Could you transcribe all of the data exactly and skip any pictures?

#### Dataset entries
Segment Open

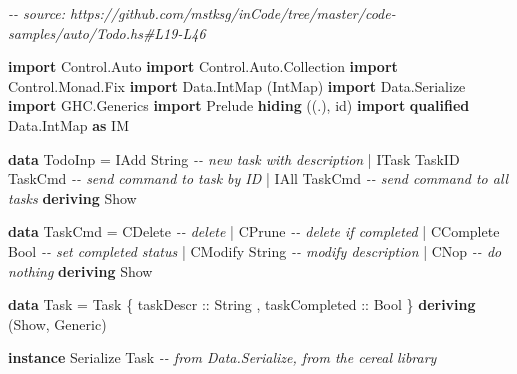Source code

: \documentclass[]{article}
\newenvironment{Shaded}{}{}
\newcommand{\CommentTok}[1]{\textcolor[rgb]{0.38,0.63,0.69}{\textit{#1}}}
\newcommand{\DataTypeTok}[1]{\textcolor[rgb]{0.56,0.13,0.00}{#1}}
\newcommand{\KeywordTok}[1]{\textcolor[rgb]{0.00,0.44,0.13}{\textbf{#1}}}
\newcommand{\NormalTok}[1]{#1}
\newcommand{\OperatorTok}[1]{\textcolor[rgb]{0.40,0.40,0.40}{#1}}
\newcommand{\OtherTok}[1]{\textcolor[rgb]{0.00,0.44,0.13}{#1}}
\begin{document}
\begin{Shaded}
\begin{Highlighting}[]
\CommentTok{{-}{-} source: https://github.com/mstksg/inCode/tree/master/code{-}samples/auto/Todo.hs\#L19{-}L46}

\KeywordTok{import} \DataTypeTok{Control.Auto}
\KeywordTok{import} \DataTypeTok{Control.Auto.Collection}
\KeywordTok{import} \DataTypeTok{Control.Monad.Fix}
\KeywordTok{import} \DataTypeTok{Data.IntMap}\NormalTok{             (}\DataTypeTok{IntMap}\NormalTok{)}
\KeywordTok{import} \DataTypeTok{Data.Serialize}
\KeywordTok{import} \DataTypeTok{GHC.Generics}
\KeywordTok{import} \DataTypeTok{Prelude} \KeywordTok{hiding}\NormalTok{          ((.), id)}
\KeywordTok{import} \KeywordTok{qualified} \DataTypeTok{Data.IntMap}   \KeywordTok{as} \DataTypeTok{IM}

\KeywordTok{data} \DataTypeTok{TodoInp} \OtherTok{=} \DataTypeTok{IAdd}  \DataTypeTok{String}           \CommentTok{{-}{-} new task with description}
             \OperatorTok{|} \DataTypeTok{ITask} \DataTypeTok{TaskID} \DataTypeTok{TaskCmd}   \CommentTok{{-}{-} send command to task by ID}
             \OperatorTok{|} \DataTypeTok{IAll} \DataTypeTok{TaskCmd}           \CommentTok{{-}{-} send command to all tasks}
             \KeywordTok{deriving} \DataTypeTok{Show}

\KeywordTok{data} \DataTypeTok{TaskCmd} \OtherTok{=} \DataTypeTok{CDelete}          \CommentTok{{-}{-} delete}
             \OperatorTok{|} \DataTypeTok{CPrune}           \CommentTok{{-}{-} delete if completed}
             \OperatorTok{|} \DataTypeTok{CComplete} \DataTypeTok{Bool}   \CommentTok{{-}{-} set completed status}
             \OperatorTok{|} \DataTypeTok{CModify} \DataTypeTok{String}   \CommentTok{{-}{-} modify description}
             \OperatorTok{|} \DataTypeTok{CNop}             \CommentTok{{-}{-} do nothing}
             \KeywordTok{deriving} \DataTypeTok{Show}

\KeywordTok{data} \DataTypeTok{Task} \OtherTok{=} \DataTypeTok{Task}\NormalTok{ \{}\OtherTok{ taskDescr     ::} \DataTypeTok{String}
\NormalTok{                 ,}\OtherTok{ taskCompleted ::} \DataTypeTok{Bool}
\NormalTok{                 \} }\KeywordTok{deriving}\NormalTok{ (}\DataTypeTok{Show}\NormalTok{, }\DataTypeTok{Generic}\NormalTok{)}

\KeywordTok{instance} \DataTypeTok{Serialize} \DataTypeTok{Task} \CommentTok{{-}{-} from Data.Serialize, from the cereal library}
\end{Highlighting}
\end{Shaded}
\end{document}

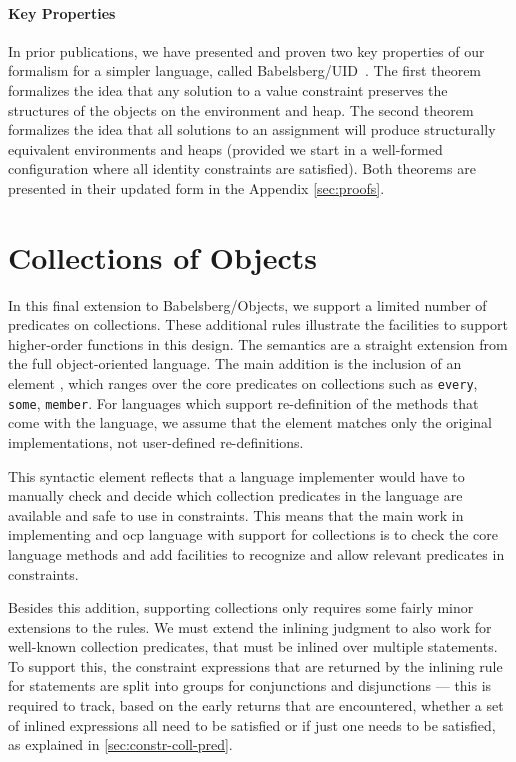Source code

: \paragraph{Key Properties}

In prior publications, we have presented and proven two key properties of our
formalism for a simpler language, called
Babelsberg/UID~\cite{FelgentreffOOPSLA2015,felgentreff:2015:oopsla-companion}. The
first theorem formalizes the idea that any solution to a value constraint
preserves the structures of the objects on the environment and heap. The second
theorem formalizes the idea that all solutions to an assignment will produce
structurally equivalent environments and heaps (provided we start in a
well-formed configuration where all identity constraints are satisfied). Both
theorems are presented in their updated form in the Appendix \ref{sec:proofs}.

\section{Collections of Objects}
\label{sec:records-with-ident}

In this final extension to Babelsberg/Objects, we support a limited number of
predicates on collections. These additional rules illustrate the facilities to
support higher-order functions in this design. The semantics are a straight
extension from the full object-oriented language. The main addition is the
inclusion of an element \ocollpred, which ranges over the core predicates on
collections such as \verb!every!, \verb!some!, \verb!member!. For languages
which support re-definition of the methods that come with the language, we
assume that the element matches only the original implementations, not
user-defined re-definitions.

This syntactic element reflects that a language implementer would have to
manually check and decide which collection predicates in the language are
available and safe to use in constraints. This means that the main work in
implementing and \ac{ocp} language with support for collections is to check the
core language methods and add facilities to recognize and allow relevant
predicates in constraints.

Besides this addition, supporting collections only requires some fairly minor
extensions to the rules. We must extend the inlining judgment to also work for
well-known collection predicates, that must be inlined over multiple
statements. To support this, the constraint expressions that are returned by the
inlining rule for statements are split into groups for conjunctions and
disjunctions --- this is required to track, based on the early returns that are
encountered, whether a set of inlined expressions all need to be satisfied or if
just one needs to be satisfied, as explained in \autoref{sec:constr-coll-pred}.

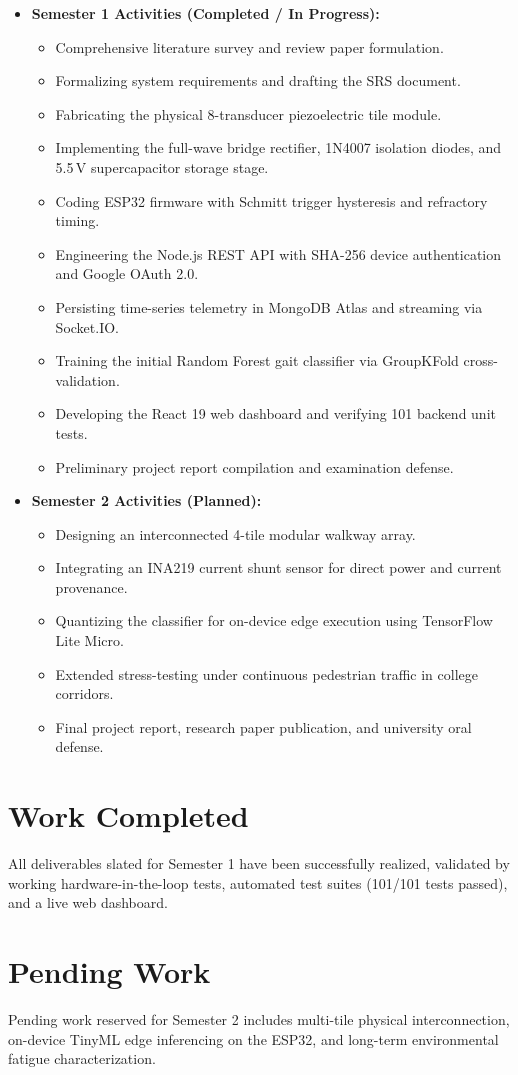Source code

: \begin{itemize}
    \item \textbf{Semester 1 Activities (Completed / In Progress):}
    \begin{itemize}
        \item Comprehensive literature survey and review paper formulation.
        \item Formalizing system requirements and drafting the SRS document.
        \item Fabricating the physical 8-transducer piezoelectric tile module.
        \item Implementing the full-wave bridge rectifier, 1N4007 isolation diodes, and 5.5\,V supercapacitor storage stage.
        \item Coding ESP32 firmware with Schmitt trigger hysteresis and refractory timing.
        \item Engineering the Node.js REST API with SHA-256 device authentication and Google OAuth 2.0.
        \item Persisting time-series telemetry in MongoDB Atlas and streaming via Socket.IO.
        \item Training the initial Random Forest gait classifier via GroupKFold cross-validation.
        \item Developing the React 19 web dashboard and verifying 101 backend unit tests.
        \item Preliminary project report compilation and examination defense.
    \end{itemize}
    \item \textbf{Semester 2 Activities (Planned):}
    \begin{itemize}
        \item Designing an interconnected 4-tile modular walkway array.
        \item Integrating an INA219 current shunt sensor for direct power and current provenance.
        \item Quantizing the classifier for on-device edge execution using TensorFlow Lite Micro.
        \item Extended stress-testing under continuous pedestrian traffic in college corridors.
        \item Final project report, research paper publication, and university oral defense.
    \end{itemize}
\end{itemize}

\section{Work Completed}
All deliverables slated for Semester 1 have been successfully realized, validated by working hardware-in-the-loop tests, automated test suites (101/101 tests passed), and a live web dashboard.

\section{Pending Work}
Pending work reserved for Semester 2 includes multi-tile physical interconnection, on-device TinyML edge inferencing on the ESP32, and long-term environmental fatigue characterization.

Segment Closed

#### Exercise response
Source code

: \documentclass[]{article}
\newenvironment{Shaded}{}{}
\newcommand{\CommentTok}[1]{\textcolor[rgb]{0.38,0.63,0.69}{\textit{#1}}}
\newcommand{\DataTypeTok}[1]{\textcolor[rgb]{0.56,0.13,0.00}{#1}}
\newcommand{\KeywordTok}[1]{\textcolor[rgb]{0.00,0.44,0.13}{\textbf{#1}}}
\newcommand{\NormalTok}[1]{#1}
\newcommand{\OperatorTok}[1]{\textcolor[rgb]{0.40,0.40,0.40}{#1}}
\newcommand{\OtherTok}[1]{\textcolor[rgb]{0.00,0.44,0.13}{#1}}
\begin{document}
\begin{Shaded}
\begin{Highlighting}[]
\CommentTok{{-}{-} source: https://github.com/mstksg/inCode/tree/master/code{-}samples/auto/Todo.hs\#L19{-}L46}

\KeywordTok{import} \DataTypeTok{Control.Auto}
\KeywordTok{import} \DataTypeTok{Control.Auto.Collection}
\KeywordTok{import} \DataTypeTok{Control.Monad.Fix}
\KeywordTok{import} \DataTypeTok{Data.IntMap}\NormalTok{             (}\DataTypeTok{IntMap}\NormalTok{)}
\KeywordTok{import} \DataTypeTok{Data.Serialize}
\KeywordTok{import} \DataTypeTok{GHC.Generics}
\KeywordTok{import} \DataTypeTok{Prelude} \KeywordTok{hiding}\NormalTok{          ((.), id)}
\KeywordTok{import} \KeywordTok{qualified} \DataTypeTok{Data.IntMap}   \KeywordTok{as} \DataTypeTok{IM}

\KeywordTok{data} \DataTypeTok{TodoInp} \OtherTok{=} \DataTypeTok{IAdd}  \DataTypeTok{String}           \CommentTok{{-}{-} new task with description}
             \OperatorTok{|} \DataTypeTok{ITask} \DataTypeTok{TaskID} \DataTypeTok{TaskCmd}   \CommentTok{{-}{-} send command to task by ID}
             \OperatorTok{|} \DataTypeTok{IAll} \DataTypeTok{TaskCmd}           \CommentTok{{-}{-} send command to all tasks}
             \KeywordTok{deriving} \DataTypeTok{Show}

\KeywordTok{data} \DataTypeTok{TaskCmd} \OtherTok{=} \DataTypeTok{CDelete}          \CommentTok{{-}{-} delete}
             \OperatorTok{|} \DataTypeTok{CPrune}           \CommentTok{{-}{-} delete if completed}
             \OperatorTok{|} \DataTypeTok{CComplete} \DataTypeTok{Bool}   \CommentTok{{-}{-} set completed status}
             \OperatorTok{|} \DataTypeTok{CModify} \DataTypeTok{String}   \CommentTok{{-}{-} modify description}
             \OperatorTok{|} \DataTypeTok{CNop}             \CommentTok{{-}{-} do nothing}
             \KeywordTok{deriving} \DataTypeTok{Show}

\KeywordTok{data} \DataTypeTok{Task} \OtherTok{=} \DataTypeTok{Task}\NormalTok{ \{}\OtherTok{ taskDescr     ::} \DataTypeTok{String}
\NormalTok{                 ,}\OtherTok{ taskCompleted ::} \DataTypeTok{Bool}
\NormalTok{                 \} }\KeywordTok{deriving}\NormalTok{ (}\DataTypeTok{Show}\NormalTok{, }\DataTypeTok{Generic}\NormalTok{)}

\KeywordTok{instance} \DataTypeTok{Serialize} \DataTypeTok{Task} \CommentTok{{-}{-} from Data.Serialize, from the cereal library}
\end{Highlighting}
\end{Shaded}
\end{document}

Source code

: \paragraph{Key Properties}

In prior publications, we have presented and proven two key properties of our
formalism for a simpler language, called
Babelsberg/UID~\cite{FelgentreffOOPSLA2015,felgentreff:2015:oopsla-companion}. The
first theorem formalizes the idea that any solution to a value constraint
preserves the structures of the objects on the environment and heap. The second
theorem formalizes the idea that all solutions to an assignment will produce
structurally equivalent environments and heaps (provided we start in a
well-formed configuration where all identity constraints are satisfied). Both
theorems are presented in their updated form in the Appendix \ref{sec:proofs}.

\section{Collections of Objects}
\label{sec:records-with-ident}

In this final extension to Babelsberg/Objects, we support a limited number of
predicates on collections. These additional rules illustrate the facilities to
support higher-order functions in this design. The semantics are a straight
extension from the full object-oriented language. The main addition is the
inclusion of an element \ocollpred, which ranges over the core predicates on
collections such as \verb!every!, \verb!some!, \verb!member!. For languages
which support re-definition of the methods that come with the language, we
assume that the element matches only the original implementations, not
user-defined re-definitions.

This syntactic element reflects that a language implementer would have to
manually check and decide which collection predicates in the language are
available and safe to use in constraints. This means that the main work in
implementing and \ac{ocp} language with support for collections is to check the
core language methods and add facilities to recognize and allow relevant
predicates in constraints.

Besides this addition, supporting collections only requires some fairly minor
extensions to the rules. We must extend the inlining judgment to also work for
well-known collection predicates, that must be inlined over multiple
statements. To support this, the constraint expressions that are returned by the
inlining rule for statements are split into groups for conjunctions and
disjunctions --- this is required to track, based on the early returns that are
encountered, whether a set of inlined expressions all need to be satisfied or if
just one needs to be satisfied, as explained in \autoref{sec:constr-coll-pred}.

Source code

: \begin{itemize}
    \item \textbf{Semester 1 Activities (Completed / In Progress):}
    \begin{itemize}
        \item Comprehensive literature survey and review paper formulation.
        \item Formalizing system requirements and drafting the SRS document.
        \item Fabricating the physical 8-transducer piezoelectric tile module.
        \item Implementing the full-wave bridge rectifier, 1N4007 isolation diodes, and 5.5\,V supercapacitor storage stage.
        \item Coding ESP32 firmware with Schmitt trigger hysteresis and refractory timing.
        \item Engineering the Node.js REST API with SHA-256 device authentication and Google OAuth 2.0.
        \item Persisting time-series telemetry in MongoDB Atlas and streaming via Socket.IO.
        \item Training the initial Random Forest gait classifier via GroupKFold cross-validation.
        \item Developing the React 19 web dashboard and verifying 101 backend unit tests.
        \item Preliminary project report compilation and examination defense.
    \end{itemize}
    \item \textbf{Semester 2 Activities (Planned):}
    \begin{itemize}
        \item Designing an interconnected 4-tile modular walkway array.
        \item Integrating an INA219 current shunt sensor for direct power and current provenance.
        \item Quantizing the classifier for on-device edge execution using TensorFlow Lite Micro.
        \item Extended stress-testing under continuous pedestrian traffic in college corridors.
        \item Final project report, research paper publication, and university oral defense.
    \end{itemize}
\end{itemize}

\section{Work Completed}
All deliverables slated for Semester 1 have been successfully realized, validated by working hardware-in-the-loop tests, automated test suites (101/101 tests passed), and a live web dashboard.

\section{Pending Work}
Pending work reserved for Semester 2 includes multi-tile physical interconnection, on-device TinyML edge inferencing on the ESP32, and long-term environmental fatigue characterization.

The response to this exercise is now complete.